**Task to complete:**
Only lines with the word "flow" are wanted; copy each of them from the listing below.

**Entries provided:**
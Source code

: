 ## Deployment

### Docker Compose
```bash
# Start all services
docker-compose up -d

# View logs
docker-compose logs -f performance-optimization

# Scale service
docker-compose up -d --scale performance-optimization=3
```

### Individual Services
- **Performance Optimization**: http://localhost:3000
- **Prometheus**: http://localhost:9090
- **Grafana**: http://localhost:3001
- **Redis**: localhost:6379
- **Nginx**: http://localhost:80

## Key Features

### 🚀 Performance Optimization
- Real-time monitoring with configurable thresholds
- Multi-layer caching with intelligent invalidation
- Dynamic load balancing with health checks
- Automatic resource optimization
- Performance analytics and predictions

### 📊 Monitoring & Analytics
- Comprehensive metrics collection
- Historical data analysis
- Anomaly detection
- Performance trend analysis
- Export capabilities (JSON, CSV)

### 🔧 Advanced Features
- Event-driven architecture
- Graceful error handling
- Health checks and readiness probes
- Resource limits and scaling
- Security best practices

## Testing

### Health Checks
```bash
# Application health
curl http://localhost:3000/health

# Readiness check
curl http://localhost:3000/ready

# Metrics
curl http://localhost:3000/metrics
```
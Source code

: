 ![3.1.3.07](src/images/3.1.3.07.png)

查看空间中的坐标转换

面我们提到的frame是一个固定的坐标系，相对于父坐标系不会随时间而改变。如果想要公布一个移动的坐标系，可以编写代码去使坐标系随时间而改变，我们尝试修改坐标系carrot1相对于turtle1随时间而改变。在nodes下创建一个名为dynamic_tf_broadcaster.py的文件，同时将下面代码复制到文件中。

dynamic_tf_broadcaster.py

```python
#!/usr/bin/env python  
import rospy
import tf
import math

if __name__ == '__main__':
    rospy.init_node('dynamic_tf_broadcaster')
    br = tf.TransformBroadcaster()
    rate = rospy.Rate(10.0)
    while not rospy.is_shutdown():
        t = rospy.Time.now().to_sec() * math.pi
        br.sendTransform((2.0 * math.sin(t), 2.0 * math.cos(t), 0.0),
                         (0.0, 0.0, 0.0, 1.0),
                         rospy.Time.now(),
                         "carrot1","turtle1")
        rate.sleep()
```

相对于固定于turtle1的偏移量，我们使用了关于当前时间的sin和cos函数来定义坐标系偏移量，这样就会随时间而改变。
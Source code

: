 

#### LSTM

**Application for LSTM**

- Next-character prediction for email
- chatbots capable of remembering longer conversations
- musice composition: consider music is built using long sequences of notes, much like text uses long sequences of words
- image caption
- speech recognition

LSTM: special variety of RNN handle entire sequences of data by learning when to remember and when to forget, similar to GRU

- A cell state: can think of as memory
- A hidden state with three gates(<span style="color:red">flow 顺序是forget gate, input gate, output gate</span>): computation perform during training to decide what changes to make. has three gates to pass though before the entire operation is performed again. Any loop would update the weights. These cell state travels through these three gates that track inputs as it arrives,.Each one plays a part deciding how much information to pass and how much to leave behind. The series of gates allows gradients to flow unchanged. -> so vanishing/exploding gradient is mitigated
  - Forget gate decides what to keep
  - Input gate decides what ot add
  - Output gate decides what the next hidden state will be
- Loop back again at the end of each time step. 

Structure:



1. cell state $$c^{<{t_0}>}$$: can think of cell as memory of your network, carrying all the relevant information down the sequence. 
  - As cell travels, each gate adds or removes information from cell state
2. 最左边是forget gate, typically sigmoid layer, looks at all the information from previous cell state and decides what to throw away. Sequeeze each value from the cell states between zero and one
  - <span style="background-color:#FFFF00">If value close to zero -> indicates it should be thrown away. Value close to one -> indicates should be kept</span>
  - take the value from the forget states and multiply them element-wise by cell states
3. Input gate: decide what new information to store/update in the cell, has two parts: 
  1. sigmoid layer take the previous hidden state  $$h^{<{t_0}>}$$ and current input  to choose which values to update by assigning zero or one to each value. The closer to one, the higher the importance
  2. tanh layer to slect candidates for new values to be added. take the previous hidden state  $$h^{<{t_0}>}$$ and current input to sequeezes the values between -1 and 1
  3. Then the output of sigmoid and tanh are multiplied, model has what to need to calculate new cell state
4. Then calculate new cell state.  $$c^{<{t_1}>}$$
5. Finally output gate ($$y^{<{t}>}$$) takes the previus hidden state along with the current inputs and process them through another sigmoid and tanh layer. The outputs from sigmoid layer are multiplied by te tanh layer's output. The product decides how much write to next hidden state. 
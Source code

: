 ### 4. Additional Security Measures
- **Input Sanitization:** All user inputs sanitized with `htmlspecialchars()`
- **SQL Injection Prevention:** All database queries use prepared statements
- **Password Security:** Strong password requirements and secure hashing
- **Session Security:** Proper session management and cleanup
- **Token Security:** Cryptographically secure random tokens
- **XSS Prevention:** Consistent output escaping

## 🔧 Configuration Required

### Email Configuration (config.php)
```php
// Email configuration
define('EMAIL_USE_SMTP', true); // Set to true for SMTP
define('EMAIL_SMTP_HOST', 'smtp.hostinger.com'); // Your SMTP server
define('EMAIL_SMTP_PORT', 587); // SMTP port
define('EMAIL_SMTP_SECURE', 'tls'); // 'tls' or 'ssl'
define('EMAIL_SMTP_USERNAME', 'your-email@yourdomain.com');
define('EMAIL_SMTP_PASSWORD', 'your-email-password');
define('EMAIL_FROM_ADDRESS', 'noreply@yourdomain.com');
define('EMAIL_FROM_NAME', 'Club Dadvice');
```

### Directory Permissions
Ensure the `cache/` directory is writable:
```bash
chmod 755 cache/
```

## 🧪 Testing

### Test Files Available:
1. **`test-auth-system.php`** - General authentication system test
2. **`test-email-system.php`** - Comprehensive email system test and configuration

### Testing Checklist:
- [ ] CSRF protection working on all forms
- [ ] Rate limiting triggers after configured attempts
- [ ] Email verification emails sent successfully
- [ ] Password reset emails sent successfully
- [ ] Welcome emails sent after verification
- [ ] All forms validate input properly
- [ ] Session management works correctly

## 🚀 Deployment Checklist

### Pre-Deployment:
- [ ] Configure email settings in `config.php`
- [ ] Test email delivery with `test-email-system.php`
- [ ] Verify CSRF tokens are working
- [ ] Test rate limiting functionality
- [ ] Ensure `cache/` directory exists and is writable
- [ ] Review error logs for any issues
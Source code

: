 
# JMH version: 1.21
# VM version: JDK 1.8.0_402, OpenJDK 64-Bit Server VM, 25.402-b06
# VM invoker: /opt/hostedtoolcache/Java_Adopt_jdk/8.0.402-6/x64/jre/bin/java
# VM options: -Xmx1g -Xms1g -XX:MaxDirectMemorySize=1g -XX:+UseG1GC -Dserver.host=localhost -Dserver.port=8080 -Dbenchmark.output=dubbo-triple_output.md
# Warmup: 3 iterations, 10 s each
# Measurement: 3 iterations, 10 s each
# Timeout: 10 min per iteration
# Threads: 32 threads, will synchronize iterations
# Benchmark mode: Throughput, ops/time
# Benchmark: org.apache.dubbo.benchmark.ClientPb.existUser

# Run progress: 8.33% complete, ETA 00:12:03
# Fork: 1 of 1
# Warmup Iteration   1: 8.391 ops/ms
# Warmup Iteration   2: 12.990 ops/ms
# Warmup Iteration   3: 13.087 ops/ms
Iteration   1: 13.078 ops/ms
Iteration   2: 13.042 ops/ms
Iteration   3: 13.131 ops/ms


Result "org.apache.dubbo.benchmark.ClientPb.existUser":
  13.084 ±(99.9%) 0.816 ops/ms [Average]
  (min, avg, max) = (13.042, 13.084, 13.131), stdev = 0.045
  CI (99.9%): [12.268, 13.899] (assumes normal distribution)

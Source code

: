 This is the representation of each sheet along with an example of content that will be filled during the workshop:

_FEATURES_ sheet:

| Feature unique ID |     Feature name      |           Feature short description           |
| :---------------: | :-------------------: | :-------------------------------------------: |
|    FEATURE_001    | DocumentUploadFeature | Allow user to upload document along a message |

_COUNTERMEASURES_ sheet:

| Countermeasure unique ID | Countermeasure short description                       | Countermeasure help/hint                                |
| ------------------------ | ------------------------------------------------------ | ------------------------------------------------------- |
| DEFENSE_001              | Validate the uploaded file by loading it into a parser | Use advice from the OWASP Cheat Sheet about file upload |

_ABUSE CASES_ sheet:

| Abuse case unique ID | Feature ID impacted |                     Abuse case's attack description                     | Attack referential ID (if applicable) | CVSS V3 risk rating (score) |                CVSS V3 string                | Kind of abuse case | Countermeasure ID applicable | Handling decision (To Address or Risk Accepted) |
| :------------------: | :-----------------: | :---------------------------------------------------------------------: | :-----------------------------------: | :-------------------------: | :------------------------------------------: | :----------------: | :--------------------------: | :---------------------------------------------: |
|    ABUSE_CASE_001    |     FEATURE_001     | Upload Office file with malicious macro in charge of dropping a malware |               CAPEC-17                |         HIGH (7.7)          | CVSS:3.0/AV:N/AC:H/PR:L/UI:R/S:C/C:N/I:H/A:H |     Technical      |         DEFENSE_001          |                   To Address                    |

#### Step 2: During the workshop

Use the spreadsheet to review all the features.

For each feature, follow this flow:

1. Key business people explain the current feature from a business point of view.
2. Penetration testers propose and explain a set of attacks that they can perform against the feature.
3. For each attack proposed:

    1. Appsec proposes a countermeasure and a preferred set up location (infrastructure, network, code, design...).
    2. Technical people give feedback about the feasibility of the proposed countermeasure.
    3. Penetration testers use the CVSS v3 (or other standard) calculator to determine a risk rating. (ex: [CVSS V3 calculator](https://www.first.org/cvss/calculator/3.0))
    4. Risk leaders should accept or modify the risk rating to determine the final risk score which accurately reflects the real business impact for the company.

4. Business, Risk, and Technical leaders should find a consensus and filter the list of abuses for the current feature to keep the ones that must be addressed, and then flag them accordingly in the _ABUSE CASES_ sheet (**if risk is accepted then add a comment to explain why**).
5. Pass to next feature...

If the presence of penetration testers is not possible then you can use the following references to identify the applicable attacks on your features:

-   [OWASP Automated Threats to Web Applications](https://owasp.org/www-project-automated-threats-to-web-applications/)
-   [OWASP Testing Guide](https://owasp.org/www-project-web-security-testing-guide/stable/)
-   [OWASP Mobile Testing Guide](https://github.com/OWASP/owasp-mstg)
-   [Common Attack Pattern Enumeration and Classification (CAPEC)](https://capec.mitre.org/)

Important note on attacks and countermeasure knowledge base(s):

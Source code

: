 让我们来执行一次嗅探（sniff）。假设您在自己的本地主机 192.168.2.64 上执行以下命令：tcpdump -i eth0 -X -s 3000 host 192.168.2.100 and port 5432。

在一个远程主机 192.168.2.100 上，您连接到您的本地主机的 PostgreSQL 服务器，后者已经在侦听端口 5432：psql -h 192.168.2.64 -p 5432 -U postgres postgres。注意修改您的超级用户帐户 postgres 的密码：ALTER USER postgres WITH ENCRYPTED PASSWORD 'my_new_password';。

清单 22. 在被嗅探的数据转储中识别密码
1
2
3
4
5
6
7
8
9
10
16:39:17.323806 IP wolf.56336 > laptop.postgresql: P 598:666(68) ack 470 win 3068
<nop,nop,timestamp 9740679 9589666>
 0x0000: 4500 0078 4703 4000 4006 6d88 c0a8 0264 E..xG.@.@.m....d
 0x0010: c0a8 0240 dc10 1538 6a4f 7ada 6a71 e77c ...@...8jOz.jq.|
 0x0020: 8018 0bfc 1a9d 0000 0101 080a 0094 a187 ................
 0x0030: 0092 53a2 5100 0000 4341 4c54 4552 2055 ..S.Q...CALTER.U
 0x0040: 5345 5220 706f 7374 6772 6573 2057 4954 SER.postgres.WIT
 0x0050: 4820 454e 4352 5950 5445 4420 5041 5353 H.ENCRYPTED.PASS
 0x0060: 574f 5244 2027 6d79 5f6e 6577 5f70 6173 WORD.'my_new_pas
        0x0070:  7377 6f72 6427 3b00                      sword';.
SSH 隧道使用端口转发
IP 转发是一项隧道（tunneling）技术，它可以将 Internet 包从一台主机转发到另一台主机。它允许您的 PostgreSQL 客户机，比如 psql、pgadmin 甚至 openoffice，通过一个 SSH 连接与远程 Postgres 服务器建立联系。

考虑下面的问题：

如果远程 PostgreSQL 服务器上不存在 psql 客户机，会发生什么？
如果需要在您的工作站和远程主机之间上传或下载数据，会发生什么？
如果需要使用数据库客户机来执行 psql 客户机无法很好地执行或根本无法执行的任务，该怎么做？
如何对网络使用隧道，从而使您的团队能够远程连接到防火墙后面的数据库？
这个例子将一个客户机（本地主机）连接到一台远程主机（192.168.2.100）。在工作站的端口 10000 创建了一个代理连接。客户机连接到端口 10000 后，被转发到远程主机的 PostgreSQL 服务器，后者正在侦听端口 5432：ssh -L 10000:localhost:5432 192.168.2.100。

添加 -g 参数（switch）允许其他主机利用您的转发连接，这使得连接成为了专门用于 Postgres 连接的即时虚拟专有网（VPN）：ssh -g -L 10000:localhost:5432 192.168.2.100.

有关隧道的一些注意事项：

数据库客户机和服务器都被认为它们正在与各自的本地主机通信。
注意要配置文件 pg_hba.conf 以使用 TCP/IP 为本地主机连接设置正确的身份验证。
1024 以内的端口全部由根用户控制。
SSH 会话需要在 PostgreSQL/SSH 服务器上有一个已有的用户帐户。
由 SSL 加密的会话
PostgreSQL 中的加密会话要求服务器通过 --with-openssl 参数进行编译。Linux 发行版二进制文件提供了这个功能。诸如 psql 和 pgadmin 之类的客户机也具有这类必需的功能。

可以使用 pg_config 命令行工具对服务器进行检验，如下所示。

**Your response:**
- A hidden state with three gates(<span style="color:red">flow 顺序是forget gate, input gate, output gate</span>): computation perform during training to decide what changes to make. has three gates to pass though before the entire operation is performed again. Any loop would update the weights. These cell state travels through these three gates that track inputs as it arrives,.Each one plays a part deciding how much information to pass and how much to leave behind. The series of gates allows gradients to flow unchanged. -> so vanishing/exploding gradient is mitigated
For each feature, follow this flow:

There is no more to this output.